How can I determine the sides, and the angle with horizontal, in a squished hexagon ?
If I start with a regular hexagon
(coordinates (75,0); (25,0); (0, 50*sin60);(25,100*sin60); (75,100*sin60); (100,50*sin60)
to fit in a smallest rectangle size (w0=100, h0=100*sin60)) - see first picture,
then I resize it to a box of new size (w,h)
How can I determine the new sides of the hexagon, and the angle theta, based on the new sizes w and h ?
I started trying some type of equation, based on right triangle trigonometry, but it got very complicated - even with my initial assumption that the oblique sides will be equal to the horizontal ones, which I see in my picture that they don't seem to be equal...
Is the problem possible, and do I have enough information ?
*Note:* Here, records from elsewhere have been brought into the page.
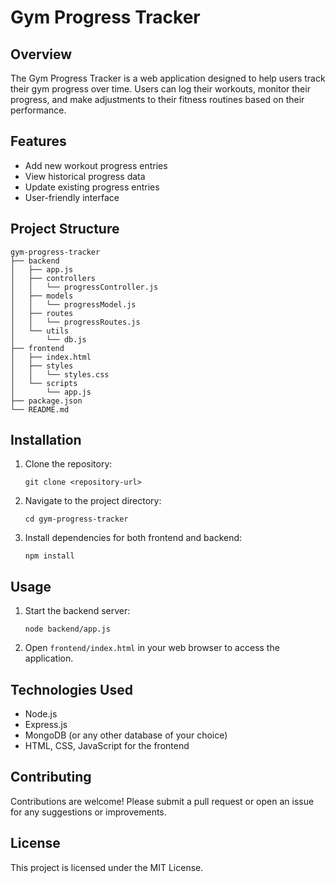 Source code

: # Gym Progress Tracker

## Overview
The Gym Progress Tracker is a web application designed to help users track their gym progress over time. Users can log their workouts, monitor their progress, and make adjustments to their fitness routines based on their performance.

## Features
- Add new workout progress entries
- View historical progress data
- Update existing progress entries
- User-friendly interface

## Project Structure
```
gym-progress-tracker
├── backend
│   ├── app.js
│   ├── controllers
│   │   └── progressController.js
│   ├── models
│   │   └── progressModel.js
│   ├── routes
│   │   └── progressRoutes.js
│   └── utils
│       └── db.js
├── frontend
│   ├── index.html
│   ├── styles
│   │   └── styles.css
│   └── scripts
│       └── app.js
├── package.json
└── README.md
```

## Installation
1. Clone the repository:
   ```
   git clone <repository-url>
   ```
2. Navigate to the project directory:
   ```
   cd gym-progress-tracker
   ```
3. Install dependencies for both frontend and backend:
   ```
   npm install
   ```

## Usage
1. Start the backend server:
   ```
   node backend/app.js
   ```
2. Open `frontend/index.html` in your web browser to access the application.

## Technologies Used
- Node.js
- Express.js
- MongoDB (or any other database of your choice)
- HTML, CSS, JavaScript for the frontend

## Contributing
Contributions are welcome! Please submit a pull request or open an issue for any suggestions or improvements.

## License
This project is licensed under the MIT License. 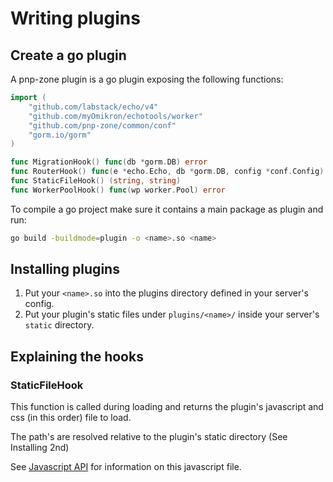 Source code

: # Writing plugins

## Create a go plugin

A pnp-zone plugin is a go plugin exposing the following functions:

```go
import (
	"github.com/labstack/echo/v4"
	"github.com/myOmikron/echotools/worker"
	"github.com/pnp-zone/common/conf"
	"gorm.io/gorm"
)

func MigrationHook() func(db *gorm.DB) error
func RouterHook() func(e *echo.Echo, db *gorm.DB, config *conf.Config) error
func StaticFileHook() (string, string)
func WorkerPoolHook() func(wp worker.Pool) error
```

To compile a go project make sure it contains a main package as plugin and run:
```bash
go build -buildmode=plugin -o <name>.so <name>
```

## Installing plugins

1. Put your `<name>.so` into the plugins directory defined in your server's config.
2. Put your plugin's static files under `plugins/<name>/` inside your server's `static` directory.

## Explaining the hooks

### StaticFileHook

This function is called during loading and returns the plugin's javascript and css (in this order) file to load.

The path's are resolved relative to the plugin's static directory (See Installing 2nd)

See [Javascript API](./js.md) for information on this javascript file.

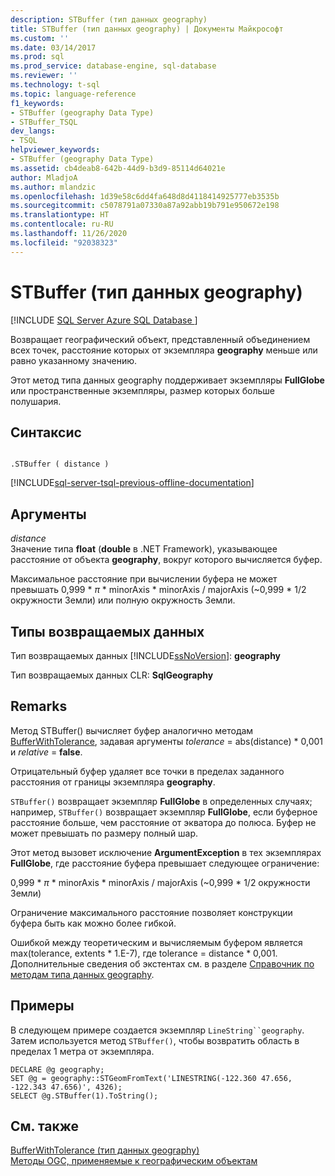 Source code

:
 ```yaml
---
description: STBuffer (тип данных geography)
title: STBuffer (тип данных geography) | Документы Майкрософт
ms.custom: ''
ms.date: 03/14/2017
ms.prod: sql
ms.prod_service: database-engine, sql-database
ms.reviewer: ''
ms.technology: t-sql
ms.topic: language-reference
f1_keywords:
- STBuffer (geography Data Type)
- STBuffer_TSQL
dev_langs:
- TSQL
helpviewer_keywords:
- STBuffer (geography Data Type)
ms.assetid: cb4deab8-642b-44d9-b3d9-85114d64021e
author: MladjoA
ms.author: mlandzic
ms.openlocfilehash: 1d39e58c6dd4fa648d8d4118414925777eb3535b
ms.sourcegitcommit: c5078791a07330a87a92abb19b791e950672e198
ms.translationtype: HT
ms.contentlocale: ru-RU
ms.lasthandoff: 11/26/2020
ms.locfileid: "92038323"
---
```

# <a name="stbuffer-geography-data-type"></a>STBuffer (тип данных geography)
[!INCLUDE [SQL Server Azure SQL Database ](../../includes/applies-to-version/sql-asdb.md)]

  Возвращает географический объект, представленный объединением всех точек, расстояние которых от экземпляра **geography** меньше или равно указанному значению.  
  
 Этот метод типа данных geography поддерживает экземпляры **FullGlobe** или пространственные экземпляры, размер которых больше полушария.  
  
## <a name="syntax"></a>Синтаксис  
  
```  
  
.STBuffer ( distance )  
```  
  
[!INCLUDE[sql-server-tsql-previous-offline-documentation](../../includes/sql-server-tsql-previous-offline-documentation.md)]

## <a name="arguments"></a>Аргументы
 *distance*  
 Значение типа **float** (**double** в .NET Framework), указывающее расстояние от объекта **geography**, вокруг которого вычисляется буфер.  
  
 Максимальное расстояние при вычислении буфера не может превышать 0,999 \* *π* * minorAxis \* minorAxis / majorAxis (~0,999 \* 1/2 окружности Земли) или полную окружность Земли.  
  
## <a name="return-types"></a>Типы возвращаемых данных  
 Тип возвращаемых данных [!INCLUDE[ssNoVersion](../../includes/ssnoversion-md.md)]: **geography**  
  
 Тип возвращаемых данных CLR: **SqlGeography**  
  
## <a name="remarks"></a>Remarks  
 Метод STBuffer() вычисляет буфер аналогично методам [BufferWithTolerance](../../t-sql/spatial-geography/bufferwithtolerance-geography-data-type.md), задавая аргументы *tolerance* = abs(distance) \* 0,001 и *relative* = **false**.  
  
 Отрицательный буфер удаляет все точки в пределах заданного расстояния от границы экземпляра **geography**.  
  
 `STBuffer()` возвращает экземпляр **FullGlobe** в определенных случаях; например, `STBuffer()` возвращает экземпляр **FullGlobe**, если буферное расстояние больше, чем расстояние от экватора до полюса. Буфер не может превышать по размеру полный шар.  
  
 Этот метод вызовет исключение **ArgumentException** в тех экземплярах **FullGlobe**, где расстояние буфера превышает следующее ограничение:  
  
 0,999 \* *π* * minorAxis \* minorAxis / majorAxis (~0,999 \* 1/2 окружности Земли)  
  
 Ограничение максимального расстояние позволяет конструкции буфера быть как можно более гибкой.  
  
 Ошибкой между теоретическим и вычисляемым буфером является max(tolerance, extents * 1.E-7), где tolerance = distance \* 0,001. Дополнительные сведения об экстентах см. в разделе [Справочник по методам типа данных geography](./stequals-geography-data-type.md).  
  
## <a name="examples"></a>Примеры  
 В следующем примере создается экземпляр `LineString``geography`. Затем используется метод `STBuffer()`, чтобы возвратить область в пределах 1 метра от экземпляра.  
  
```  
DECLARE @g geography;  
SET @g = geography::STGeomFromText('LINESTRING(-122.360 47.656, -122.343 47.656)', 4326);  
SELECT @g.STBuffer(1).ToString();  
```  
  
## <a name="see-also"></a>См. также  
 [BufferWithTolerance (тип данных geography)](../../t-sql/spatial-geography/bufferwithtolerance-geography-data-type.md)   
 [Методы OGC, применяемые к географическим объектам](../../t-sql/spatial-geography/ogc-methods-on-geography-instances.md)  
  

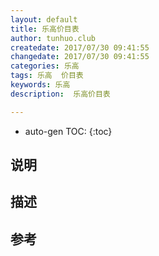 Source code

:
 ```yaml
---
layout: default
title: 乐高价目表
author: tunhuo.club
createdate: 2017/07/30 09:41:55
changedate: 2017/07/30 09:41:55
categories: 乐高
tags: 乐高  价目表
keywords: 乐高
description:  乐高价目表

---
```


* auto-gen TOC:
{:toc}

## 说明 

## 描述

## 参考

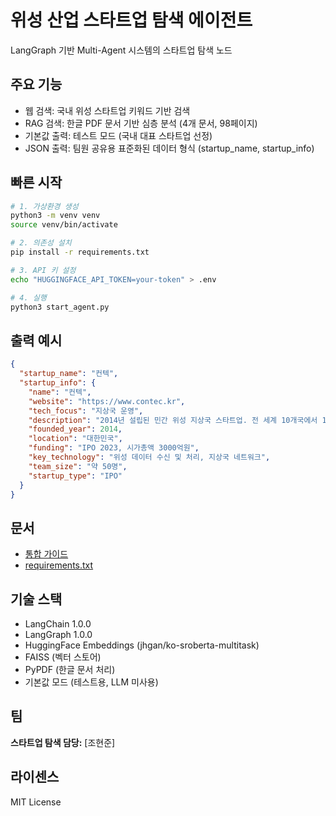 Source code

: # 위성 산업 스타트업 탐색 에이전트

LangGraph 기반 Multi-Agent 시스템의 스타트업 탐색 노드

## 주요 기능

- 웹 검색: 국내 위성 스타트업 키워드 기반 검색
- RAG 검색: 한글 PDF 문서 기반 심층 분석 (4개 문서, 98페이지)
- 기본값 출력: 테스트 모드 (국내 대표 스타트업 선정)
- JSON 출력: 팀원 공유용 표준화된 데이터 형식 (startup_name, startup_info)

## 빠른 시작
```bash
# 1. 가상환경 생성
python3 -m venv venv
source venv/bin/activate

# 2. 의존성 설치
pip install -r requirements.txt

# 3. API 키 설정
echo "HUGGINGFACE_API_TOKEN=your-token" > .env

# 4. 실행
python3 start_agent.py
```

## 출력 예시
```json
{
  "startup_name": "컨텍",
  "startup_info": {
    "name": "컨텍",
    "website": "https://www.contec.kr",
    "tech_focus": "지상국 운영",
    "description": "2014년 설립된 민간 위성 지상국 스타트업. 전 세계 10개국에서 12개 지상국을 운영하며 위성 데이터 수신 및 처리 서비스를 제공.",
    "founded_year": 2014,
    "location": "대한민국",
    "funding": "IPO 2023, 시가총액 3000억원",
    "key_technology": "위성 데이터 수신 및 처리, 지상국 네트워크",
    "team_size": "약 50명",
    "startup_type": "IPO"
  }
}
```

## 문서

- [통합 가이드](./INTEGRATION.md)
- [requirements.txt](./requirements.txt)

## 기술 스택

- LangChain 1.0.0
- LangGraph 1.0.0
- HuggingFace Embeddings (jhgan/ko-sroberta-multitask)
- FAISS (벡터 스토어)
- PyPDF (한글 문서 처리)
- 기본값 모드 (테스트용, LLM 미사용)

## 팀

**스타트업 탐색 담당:** [조현준]

## 라이센스

MIT License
I really need the size of the oblique sides and/or the angle they make with the horizontal (knowing one would give me the other).
I hope someone can give me a solution...
I tried to figure it out but it seems incorrect.
I am starting to figure it out. Understanding what the size changes mean, it is easy to find the solution.
The horizontal size change (width change) will not affect height proportions, so of course y = h/2.
Since the vertical size change (change in height) does not affect horizontal proportions, and the side of the initial hexagon is half the total width, the side x in image below may also be w/2 (not sure about that though - will width change affect horizontal proportions ?).
If that is true, from there I can easily find the angle and the oblique side.